Courtesy of Bruce Krasting

The Build America Bond program will be a topic of discussion today when Obama meets with Congressional Republicans. Like the Bush tax cuts the enabling legislation for BABS is set to expire in a month. I don’t think the BABs extension is going to meet with any opposition. While it is a side show to the tax issue; BABs is probably more important. If it isn’t extended there is going to be a blowout in the tax-exempt Muni market. Should that happen you can kiss off any hopes of extending the economic recovery. Failure to extend BABs would trigger a (new) fiscal crisis for California. That would quickly spread to a few other key states.

BABs are taxable securities that offer municipal/state issuers a 35% subsidy on interest costs. The subsidy was supposed to be revenue neutral at the federal level. The theory was that the average tax revenue would be close to the 35% paid out. It hasn’t worked like that. The BABs bonds paid a nice yield and were gobbled by investors whose tax rate was closer to zero than the 35%. So the cost falls on the taxpayers and adds to the deficit. So which states are lining up deals that are fleecing federal taxpayers? Mostly Dead Beats (excluding Texas).

 

 

BABs creates a tax arbitrage at the expense of taxpayers and to the benefit of (largely tax exempt) investors. The subsidy works.

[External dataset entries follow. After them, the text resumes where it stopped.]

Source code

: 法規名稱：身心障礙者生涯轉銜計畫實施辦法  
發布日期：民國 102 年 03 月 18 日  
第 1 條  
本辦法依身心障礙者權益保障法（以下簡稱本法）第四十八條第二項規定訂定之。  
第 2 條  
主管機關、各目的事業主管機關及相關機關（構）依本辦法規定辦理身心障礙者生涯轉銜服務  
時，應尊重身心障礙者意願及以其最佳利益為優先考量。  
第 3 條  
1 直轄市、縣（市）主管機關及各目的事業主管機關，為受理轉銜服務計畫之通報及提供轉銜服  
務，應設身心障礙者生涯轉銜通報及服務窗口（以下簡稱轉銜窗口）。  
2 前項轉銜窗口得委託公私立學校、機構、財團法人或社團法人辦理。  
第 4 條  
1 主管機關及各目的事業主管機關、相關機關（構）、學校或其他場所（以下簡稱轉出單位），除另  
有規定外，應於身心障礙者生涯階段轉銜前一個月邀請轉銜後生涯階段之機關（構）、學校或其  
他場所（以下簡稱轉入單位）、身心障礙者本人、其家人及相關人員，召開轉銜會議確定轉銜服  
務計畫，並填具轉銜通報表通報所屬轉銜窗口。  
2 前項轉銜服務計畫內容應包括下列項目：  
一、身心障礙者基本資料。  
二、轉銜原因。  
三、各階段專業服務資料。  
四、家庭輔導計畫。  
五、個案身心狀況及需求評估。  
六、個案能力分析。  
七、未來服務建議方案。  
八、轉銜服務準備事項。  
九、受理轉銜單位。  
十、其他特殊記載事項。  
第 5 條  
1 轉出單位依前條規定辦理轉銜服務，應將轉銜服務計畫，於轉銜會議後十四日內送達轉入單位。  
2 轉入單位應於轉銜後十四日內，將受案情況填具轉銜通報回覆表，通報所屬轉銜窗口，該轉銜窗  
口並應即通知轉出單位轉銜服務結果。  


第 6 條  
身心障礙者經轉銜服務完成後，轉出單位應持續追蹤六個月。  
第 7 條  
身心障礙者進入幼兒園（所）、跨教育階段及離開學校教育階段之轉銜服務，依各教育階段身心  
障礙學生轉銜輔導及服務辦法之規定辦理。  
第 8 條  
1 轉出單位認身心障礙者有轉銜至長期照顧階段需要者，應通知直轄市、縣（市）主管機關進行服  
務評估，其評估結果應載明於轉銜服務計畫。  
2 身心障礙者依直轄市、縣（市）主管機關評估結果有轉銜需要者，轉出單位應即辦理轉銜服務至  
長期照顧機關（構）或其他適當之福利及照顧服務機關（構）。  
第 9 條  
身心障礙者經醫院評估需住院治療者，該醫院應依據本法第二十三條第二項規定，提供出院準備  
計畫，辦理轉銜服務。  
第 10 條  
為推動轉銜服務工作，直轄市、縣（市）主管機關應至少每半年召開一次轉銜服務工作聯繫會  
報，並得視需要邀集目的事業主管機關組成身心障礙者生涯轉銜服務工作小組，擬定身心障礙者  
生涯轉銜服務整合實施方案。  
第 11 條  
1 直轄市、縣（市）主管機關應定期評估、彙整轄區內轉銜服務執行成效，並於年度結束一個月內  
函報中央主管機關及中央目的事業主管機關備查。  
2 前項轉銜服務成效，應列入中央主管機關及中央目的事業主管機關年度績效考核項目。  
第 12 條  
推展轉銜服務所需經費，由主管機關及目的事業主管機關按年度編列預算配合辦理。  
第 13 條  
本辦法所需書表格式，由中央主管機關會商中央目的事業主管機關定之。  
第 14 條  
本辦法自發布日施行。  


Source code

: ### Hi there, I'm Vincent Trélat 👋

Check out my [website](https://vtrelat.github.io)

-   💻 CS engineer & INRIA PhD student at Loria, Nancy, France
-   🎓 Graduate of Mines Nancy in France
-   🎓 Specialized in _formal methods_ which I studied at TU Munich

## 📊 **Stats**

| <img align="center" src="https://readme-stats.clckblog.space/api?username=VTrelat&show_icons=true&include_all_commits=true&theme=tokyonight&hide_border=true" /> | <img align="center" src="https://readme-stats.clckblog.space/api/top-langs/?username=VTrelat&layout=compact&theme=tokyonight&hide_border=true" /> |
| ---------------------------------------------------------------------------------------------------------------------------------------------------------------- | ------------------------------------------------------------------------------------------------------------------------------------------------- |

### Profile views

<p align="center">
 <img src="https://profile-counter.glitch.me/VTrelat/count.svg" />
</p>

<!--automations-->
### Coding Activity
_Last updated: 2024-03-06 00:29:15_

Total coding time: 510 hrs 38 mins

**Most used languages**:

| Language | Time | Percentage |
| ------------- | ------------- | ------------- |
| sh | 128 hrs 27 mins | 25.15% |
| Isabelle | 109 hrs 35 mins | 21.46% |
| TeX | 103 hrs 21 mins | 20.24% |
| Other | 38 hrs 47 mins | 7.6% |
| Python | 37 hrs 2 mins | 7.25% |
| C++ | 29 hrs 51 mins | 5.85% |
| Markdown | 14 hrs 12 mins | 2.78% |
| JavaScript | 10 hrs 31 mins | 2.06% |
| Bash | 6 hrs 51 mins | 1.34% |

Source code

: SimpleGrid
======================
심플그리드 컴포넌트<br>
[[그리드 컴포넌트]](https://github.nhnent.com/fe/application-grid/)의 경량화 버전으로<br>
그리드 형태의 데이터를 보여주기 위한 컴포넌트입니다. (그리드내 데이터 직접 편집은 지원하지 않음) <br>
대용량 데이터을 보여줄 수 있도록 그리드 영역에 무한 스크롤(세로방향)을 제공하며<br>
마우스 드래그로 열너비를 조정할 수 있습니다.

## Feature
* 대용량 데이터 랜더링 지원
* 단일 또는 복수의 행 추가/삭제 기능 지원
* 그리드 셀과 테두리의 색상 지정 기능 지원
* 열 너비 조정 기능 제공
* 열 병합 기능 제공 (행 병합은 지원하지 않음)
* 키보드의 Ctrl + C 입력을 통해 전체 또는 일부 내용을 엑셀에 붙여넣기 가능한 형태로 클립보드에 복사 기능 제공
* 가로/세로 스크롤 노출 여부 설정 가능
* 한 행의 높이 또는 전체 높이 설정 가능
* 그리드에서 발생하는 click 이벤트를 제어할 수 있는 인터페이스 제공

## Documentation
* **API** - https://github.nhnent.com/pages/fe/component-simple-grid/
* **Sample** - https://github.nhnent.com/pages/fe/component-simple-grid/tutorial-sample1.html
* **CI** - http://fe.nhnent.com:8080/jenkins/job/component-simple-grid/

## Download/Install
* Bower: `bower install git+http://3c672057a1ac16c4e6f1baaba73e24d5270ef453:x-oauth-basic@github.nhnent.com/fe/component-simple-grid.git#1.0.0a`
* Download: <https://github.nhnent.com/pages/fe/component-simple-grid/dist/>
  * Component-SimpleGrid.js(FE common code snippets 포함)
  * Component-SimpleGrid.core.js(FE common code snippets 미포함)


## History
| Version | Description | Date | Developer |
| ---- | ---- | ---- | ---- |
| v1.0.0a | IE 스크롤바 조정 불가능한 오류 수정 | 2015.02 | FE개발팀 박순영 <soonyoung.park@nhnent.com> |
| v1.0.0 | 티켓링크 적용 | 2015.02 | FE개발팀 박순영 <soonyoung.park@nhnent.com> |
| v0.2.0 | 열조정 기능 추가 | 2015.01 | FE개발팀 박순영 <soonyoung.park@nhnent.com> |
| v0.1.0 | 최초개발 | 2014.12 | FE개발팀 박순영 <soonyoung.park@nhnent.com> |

It allows states to pay up in yield while at the same time achieve a net interest cost that that is acceptable. The WSJ had this to say about a Cali BABs deal last week:

The BABs were said to have attracted twice as many bids as the amount on offer, even after the state increased the size of the deal by $525 million because of the strong investor demand.

This comment from the California Treasurer’s spokesman says it all:

“California’s struggling? Hardly. We’re not struggling. We’re succeeding. We’re doing a job that’s vital to California’s fiscal and economic health, and doing it at the best possible price for taxpayers.”

If you were a taxpayer…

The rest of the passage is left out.